When you first get your new dog it can be a confusing time. There are so many dog supplies to purchase and there are so many varieties of each item that it is difficult to know what to get. When it comes to training dog collars there are several types, each have their pros and cons. Here is a list of the most common training dog collars and their descriptions:
Head halter or Halti training dog collar. This is a training tool that slips over the dog’s head and helps the dog not pull on the leash. For beginning dog owners it can be helpful as it can easily train a dog to walk on a loose leash. The problem is that it serves as a ‘band aid’.
The dog doesn’t really learn not to pull on the leash; he simply learns not to pull when the leash is on.

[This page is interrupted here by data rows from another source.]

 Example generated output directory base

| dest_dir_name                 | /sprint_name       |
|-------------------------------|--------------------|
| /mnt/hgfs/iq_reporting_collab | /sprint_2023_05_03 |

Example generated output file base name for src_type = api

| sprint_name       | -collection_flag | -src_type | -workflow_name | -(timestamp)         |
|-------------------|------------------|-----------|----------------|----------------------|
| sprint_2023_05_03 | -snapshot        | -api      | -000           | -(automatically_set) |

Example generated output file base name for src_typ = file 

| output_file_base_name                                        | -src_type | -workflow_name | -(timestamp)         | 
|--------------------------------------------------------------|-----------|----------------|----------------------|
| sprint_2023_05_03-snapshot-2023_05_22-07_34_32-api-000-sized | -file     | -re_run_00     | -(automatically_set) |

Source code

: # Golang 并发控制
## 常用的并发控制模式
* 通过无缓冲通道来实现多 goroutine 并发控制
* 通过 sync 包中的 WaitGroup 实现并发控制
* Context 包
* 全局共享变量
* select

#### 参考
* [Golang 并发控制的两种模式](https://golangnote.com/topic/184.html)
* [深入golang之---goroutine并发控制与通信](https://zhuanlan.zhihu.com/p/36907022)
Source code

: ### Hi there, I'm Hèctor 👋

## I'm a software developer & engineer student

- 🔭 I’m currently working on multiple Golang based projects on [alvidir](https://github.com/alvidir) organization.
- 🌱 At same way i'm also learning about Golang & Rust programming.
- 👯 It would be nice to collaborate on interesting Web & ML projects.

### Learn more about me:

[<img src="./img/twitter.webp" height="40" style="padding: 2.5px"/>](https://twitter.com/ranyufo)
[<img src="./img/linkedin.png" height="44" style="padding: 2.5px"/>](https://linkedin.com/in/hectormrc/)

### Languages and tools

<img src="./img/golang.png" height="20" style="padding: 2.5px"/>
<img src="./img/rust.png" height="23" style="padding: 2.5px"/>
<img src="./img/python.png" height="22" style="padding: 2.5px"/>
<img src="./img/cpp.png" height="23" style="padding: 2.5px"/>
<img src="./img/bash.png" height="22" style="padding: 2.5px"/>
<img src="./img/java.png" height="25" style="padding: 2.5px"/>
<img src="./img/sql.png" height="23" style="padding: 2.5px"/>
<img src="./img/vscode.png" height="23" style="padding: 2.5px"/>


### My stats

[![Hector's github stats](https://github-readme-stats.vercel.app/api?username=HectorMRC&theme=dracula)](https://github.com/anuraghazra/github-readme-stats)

Body harness. While this is not a training dog collar it is a tool that is often substituted by many dog owners. This is usually not a good training tool. A harness actually encourages a dog to pull on the leash and can make leash walking a major chore. Flat or buckle collar. The flat or buckle collar is a great collar for hanging ID tags but is not a very useful training dog collar. It allows very little leverage when attempting to work with a dog and is better suited to hold tags. Choke chain or slip collar.
This is a very traditional collar with many proponents and many who dislike this tool. One must be careful as this collar can cause physical damage if used improperly or over too long of a period.
Prong collar or pinch collar. Perhaps the harshest looking yet most misunderstood of all training collars. The pinch collar doesn’t actually pinch at all and can be a very humane tool if it is used under proper guidance and training.
When picking out a training dog collar you must first evaluate your training goals and style and pick which is the best for you and your dog.